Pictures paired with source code
▼

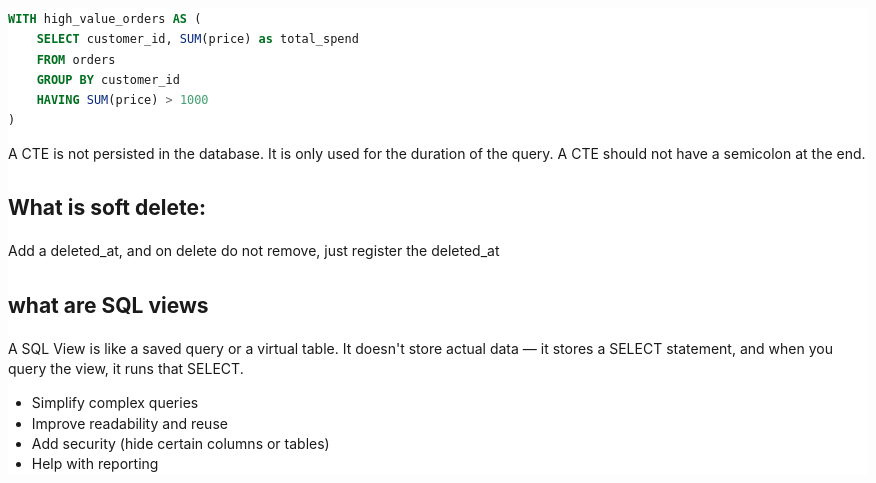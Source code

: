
 ```SQL 
WITH high_value_orders AS (
    SELECT customer_id, SUM(price) as total_spend
    FROM orders
    GROUP BY customer_id
    HAVING SUM(price) > 1000
)
```
A CTE is not persisted in the database. It is only used for the duration of the query. A CTE should not have a semicolon at the end.
## What is soft delete:
Add a deleted_at, and on delete do not remove, just register the deleted_at
## what are SQL views
A SQL View is like a saved query or a virtual table.
It doesn't store actual data — it stores a SELECT statement, and when you query the view, it runs that SELECT.
- Simplify complex queries
- Improve readability and reuse
- Add security (hide certain columns or tables)
- Help with reporting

▲

■ EXERCISE DETAILS:
Report, from the entries above, each line where "query" is found.

■ EXPECTED ANSWER:
A CTE is not persisted in the database. It is only used for the duration of the query. A CTE should not have a semicolon at the end.
A SQL View is like a saved query or a virtual table.
It doesn't store actual data — it stores a SELECT statement, and when you query the view, it runs that SELECT.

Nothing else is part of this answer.